4 Key Takeaways From The Vice Presidential Debate

What we learned from the debate between Joe Biden and Paul Ryan

October 11, 2012, 8:28 PM

Oct. 11, 2012— -- The first and only vice presidential debate Thursday night was a heated affair with Democrat Joe Biden going after Republican Paul Ryan and his running mate Mitt Romney on a litany of issues from the economy to foreign policy.

Biden came out swinging -- Republicans would say overaggressively -- after President Barack Obama's poor performance against Romney last week in Denver, hoping to reenergize Democrats who have worried the president is losing crucial ground just 24 days from Election Day.

Although Biden, 69, took the fight to Ryan, the 42-year-old running mate stood toe-to-toe with him, making it difficult to find a clear winner. Still, the affair at Danville, Kentucky's Centre College was unquestionably livelier than last week's debate.

Here are a few key moments:

1. The 47 Percent Came Up

One of the central complaints from Democrats about Obama's debate performance last week was that he failed to make several of the fundamental arguments for his domestic policies and against Mitt Romney's. Most symbolic of that was his failure to raise Romney's damaging "47 percent" against him over the course of the 90-minute debate.

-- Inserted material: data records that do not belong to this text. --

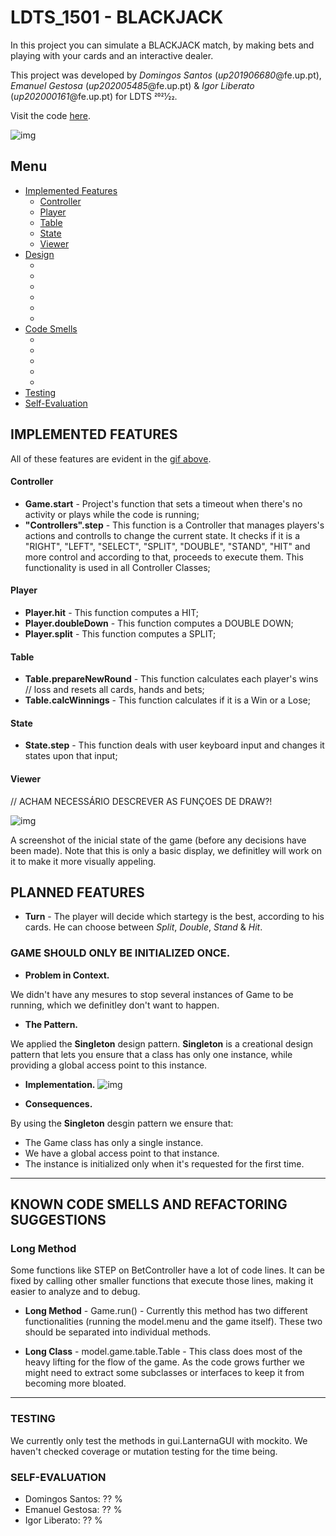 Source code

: # LDTS_1501 - BLACKJACK

In this project you can simulate a BLACKJACK match, by making bets and playing with your cards and an interactive dealer.

This project was developed by *Domingos Santos* (*up201906680*@fe.up.pt), *Emanuel Gestosa* (*up202005485*@fe.up.pt) & *Igor Liberato* (*up202000161*@fe.up.pt) for LDTS 2021⁄22.

Visit the code <a href="./src">here</a>.

![img](https://imgur.com/Jj5DIsk.gif)


## Menu
* [Implemented Features](#features)
  * [Controller](#controller)
  * [Player](#player)
  * [Table](#table)
  * [State](#state)
  * [Viewer](#viewer)
* [Design](#design)
  * [](#)
  * [](#)
  * [](#)
  * [](#)
  * [](#)
  * [](#)
* [Code Smells](#code_smells)
  * [](#)
  * [](#)
  * [](#)
  * [](#)
  * [](#)
* [Testing](#testing)
* [Self-Evaluation](#self_evaluation)


## IMPLEMENTED FEATURES
All of these features are evident in the [gif above](#lpoo_19---breakout).



#### Controller
- **Game.start** - Project's function that sets a timeout when there's no activity or plays while the code is running;
- **"Controllers".step** -  This function is a Controller that manages players's actions and controlls to change the current state. It checks if it is a "RIGHT", "LEFT", "SELECT", "SPLIT", "DOUBLE", "STAND", "HIT" and more control and according to that, proceeds to execute them. This functionality is used in all Controller Classes;
#### Player
- **Player.hit** - This function computes a HIT;
- **Player.doubleDown** - This function computes a DOUBLE DOWN;
- **Player.split** - This function computes a SPLIT;
#### Table
- **Table.prepareNewRound** - This function calculates each player's wins // loss and resets all cards, hands and bets;
- **Table.calcWinnings** - This function calculates if it is a Win or a Lose;
#### State
- **State.step** - This function deals with user keyboard input and changes it states upon that input;
#### Viewer
// ACHAM NECESSÁRIO DESCREVER AS FUNÇOES DE DRAW?!



![img](https://i.imgur.com/3106A9I.png)

A screenshot of the inicial state of the game (before any decisions have been made).
Note that this is only a basic display, we definitley will work on it to make it more visually appeling.

## PLANNED FEATURES

- **Turn** - The player will decide which startegy is the best, according to his cards. He can choose between *Split*, *Double*, *Stand* & *Hit*.

### GAME SHOULD ONLY BE INITIALIZED ONCE.

- **Problem in Context.**

We didn't have any mesures to stop several instances of Game to be running, which we definitley don't want to happen.

- **The Pattern.**

We applied the **Singleton** design pattern. **Singleton** is a creational design pattern that lets you ensure that a class has only one instance, while providing a global access point to this instance.

- **Implementation.**
![img](https://i.imgur.com/sHrW6m2.png)

- **Consequences.**

By using the **Singleton** desgin pattern we ensure that:
- The Game class has only a single instance.
- We have a global access point to that instance.
- The instance is initialized only when it's requested for the first time.

------

## KNOWN CODE SMELLS AND REFACTORING SUGGESTIONS

### Long Method
Some functions like STEP on BetController have a lot of code lines. It can be fixed by calling other smaller functions that execute those lines, making it easier to analyze and to debug.
- **Long Method** - Game.run() - Currently this method has two different functionalities (running the model.menu and the game itself). These two should be separated into individual methods.

- **Long Class** - model.game.table.Table - This class does most of the heavy lifting for the flow of the game. As the code grows further we might need to extract some subclasses or interfaces to keep it from becoming more bloated.

------

### TESTING

We currently only test the methods in gui.LanternaGUI with mockito. We haven't checked coverage or mutation testing for the time being.

### SELF-EVALUATION

- Domingos Santos: ?? %
- Emanuel Gestosa: ?? %
- Igor Liberato: ?? %
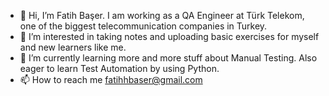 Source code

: - 👋 Hi, I’m Fatih Başer. I am working as a QA Engineer at Türk Telekom, one of the biggest telecommunication companies in Turkey.
- 👀 I’m interested in taking notes and uploading basic exercises for myself and new learners like me.
- 🌱 I’m currently learning more and more stuff about Manual Testing. Also eager to learn Test Automation by using Python.
- 📫 How to reach me fatihhbaser@gmail.com

<!---
fbaserr/fbaserr is a ✨ special ✨ repository because its `README.md` (this file) appears on your GitHub profile.
You can click the Preview link to take a look at your changes.
--->
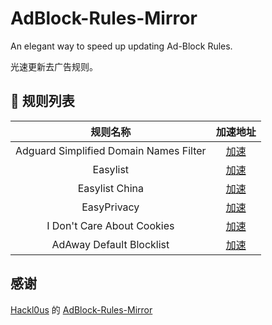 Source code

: # AdBlock-Rules-Mirror
An elegant way to speed up updating Ad-Block Rules.

光速更新去广告规则。

## 📃 规则列表

|  规则名称   | 加速地址  |
|  :----:  | :----:  |
| Adguard Simplified Domain Names Filter | [加速](https://cdn.jsdelivr.net/gh/MoeLoli/AdBlock-Rules-Mirror/AdGuard-Simplified-Domain-Names-Filter.txt) |
| Easylist  | [加速](https://cdn.jsdelivr.net/gh/MoeLoli/AdBlock-Rules-Mirror/Easylist.txt) |
| Easylist China  | [加速](https://cdn.jsdelivr.net/gh/MoeLoli/AdBlock-Rules-Mirror/Easylist-China.txt) |
| EasyPrivacy | [加速](https://cdn.jsdelivr.net/gh/MoeLoli/AdBlock-Rules-Mirror/Easylist-Privacy.txt) |
| I Don't Care About Cookies | [加速](https://cdn.jsdelivr.net/gh/MoeLoli/AdBlock-Rules-Mirror/I-dont-care-about-cookies.txt) |
| AdAway Default Blocklist | [加速](https://cdn.jsdelivr.net/gh/MoeLoli/AdBlock-Rules-Mirror/AdAway-default-blocklist.txt) |

## 感谢
[Hackl0us](https://github.com/Hackl0us) 的 [AdBlock-Rules-Mirror](https://github.com/Hackl0us/AdBlock-Rules-Mirror)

Biden went to the remarks just 24 minutes in, following a spirited discussion over the consulate attack in Libya, and kept going back to it. That proved to be an effective device through which the vice president was able to explain and defend Obama's economic policies and indict Romney as a candidate who doesn't get it.

"It shouldn't be surprising for a guy who says 47 percent of the American people are unwilling to take responsibility for their own lives," Biden said of Romney's economic plan, explaining that those people, often "pay more effective tax than Gov. Romney pays in his federal income tax" and that many are seniors and veterans who don't owe income tax.

Biden was feeling so confident during the riff that he pledged that the Obama administration could get unemployment down to six percent.

The vice president's goal tonight was to fire up glum Democrats who have fretted since Obama's Denver flop. It's easy to say he succeeded on that front.

2. Biden Went Turbo Biden

In 2008, Biden featured a generally calm demeanor when facing off against then-GOP running mate Sarah Palin. That wasn't the case this year.

For long stretches, Biden displayed many of the traits that have made him ripe fodder for The Onion.

He often laughed, huffed, smiled, grinned, interrupted, and relied on his trademark "Bidenspeak."

For example, after a tough exchange over Syria and Liby with Ryan, Biden came back and called the Republicans' comments "malarkey." He evenflubbed in saying that the admnistration did not know the Libyan consultate wanted more U.S. security.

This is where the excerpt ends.